NVIDIA Labs · 2026-06-16 · major
cuTile Rust v0.2.0 — NVIDIA Labs ships NVFP4 GPU kernels in safe Rust
NVIDIA Labs ships cuTile Rust v0.2.0, a safe tile-based GPU kernel DSL for Rust with NVFP4 packing and block-scaled GEMM on B200. A companion paper, Fearless Concurrency on the GPU, reports 7 TB/s element-wise and 2 PFlop/s GEMM throughput.

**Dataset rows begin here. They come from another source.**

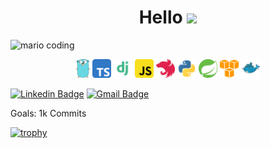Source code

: <h1 align="center" > Hello <img src="https://media.giphy.com/media/hvRJCLFzcasrR4ia7z/giphy.gif" width="4%"></h1>

![mario coding](https://i.imgur.com/1ZvVkDc.gif)

<div align="center">
    <img src="./icons/gopher.svg" height="30px">
    <img src="./icons/typescript.svg" height="30px">
    <img src="./icons/django.svg" height="30px">
    <img src="./icons/javascript.svg" height="30px">
    <img src="./icons/nest.svg" height="30px">
    <img src="./icons/python.svg" height="30px">
    <img src="./icons/spring.svg" height="30px">
    <img src="./icons/amazon_aws-icon.svg" height="30px">
    <img src="./icons/docker-icon.svg" height="30px">

</div>

<!--
**Cerebrovinny/Cerebrovinny** is a ✨ _special_ ✨ repository because its `README.md` (this file) appears on your GitHub profile.-->

[![Linkedin Badge](https://img.shields.io/badge/-Vinicius%20Cardoso-6633cc?style=flat-square&logo=Linkedin&logoColor=white&link=https://www.linkedin.com/in/vinicius-cardoso96/)](https://www.linkedin.com/in/vinicius-cardoso96/)
[![Gmail Badge](https://img.shields.io/badge/-vinny.cardoso96@gmail.com-6633cc?style=flat-square&logo=Gmail&logoColor=white&link=mailto:vinny.cardoso96@gmail.com)](mailto:vinny.cardoso96@gmail.com)
    
<!-- <img src="https://github-readme-streak-stats.herokuapp.com/?user=Cerebrovinny" title="Streak stats" alt="Streak stats" /> -->

Goals:
1k Commits

<!-- <img src="https://github-readme-stats.vercel.app/api?username=Cerebrovinny&show_icons=true&title_color=ffffff&text_color=c9cacc&icon_color=2bbc8a&bg_color=1d1f21"
    title="Profile stats" alt="Profile stats" /> -->
 
<!-- <img src="https://i.ibb.co/cQHW5Gt/1-XGyw-UOSTXn-ZEv52-WRwa1-DA.png" /> -->
    
<!-- [![Top Langs](https://github-readme-stats.vercel.app/api/top-langs/?username=Cerebrovinny&layout=compact)] -->

[![trophy](https://github-profile-trophy.vercel.app/?username=Cerebrovinny)](https://github.com/ryo-ma/github-profile-trophy)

cuTile Rust is NVIDIA Labs' safe tile-based GPU kernel DSL for Rust, now with NVFP4 packing and a new performance paper.
Key specs
| License | Apache-2.0 |
|---|---|
| GitHub stars | 494 |
| Element wise throughput | 7 TB/s on B200 |
| Gemm throughput | 2 PFlop/s on B200 |
What is it?
cuTile Rust is an open-source Rust DSL from NVIDIA Labs for writing safe, data-race-free GPU kernels with a tile-based memory model. cuTile Rust gives Rust programmers ownership-checked tensor handles, async kernel launches, and a host API that keeps device pointers from leaking past their lifetime.
How does it work?
cuTile Rust v0.2.0 adds CUDA 13.3 low-precision support — NVFP4 packing and unpacking plus block-scaled matrix multiply — and a new cutile-kernels crate of reusable inference primitives. The release ships executable NVFP4 and MXFP8 examples and reproducibility artifacts for the Fearless Concurrency on the GPU paper (arXiv 2606.15991), which reports 7 TB/s element-wise and 2 PFlop/s GEMM on B200.
Why does it matter?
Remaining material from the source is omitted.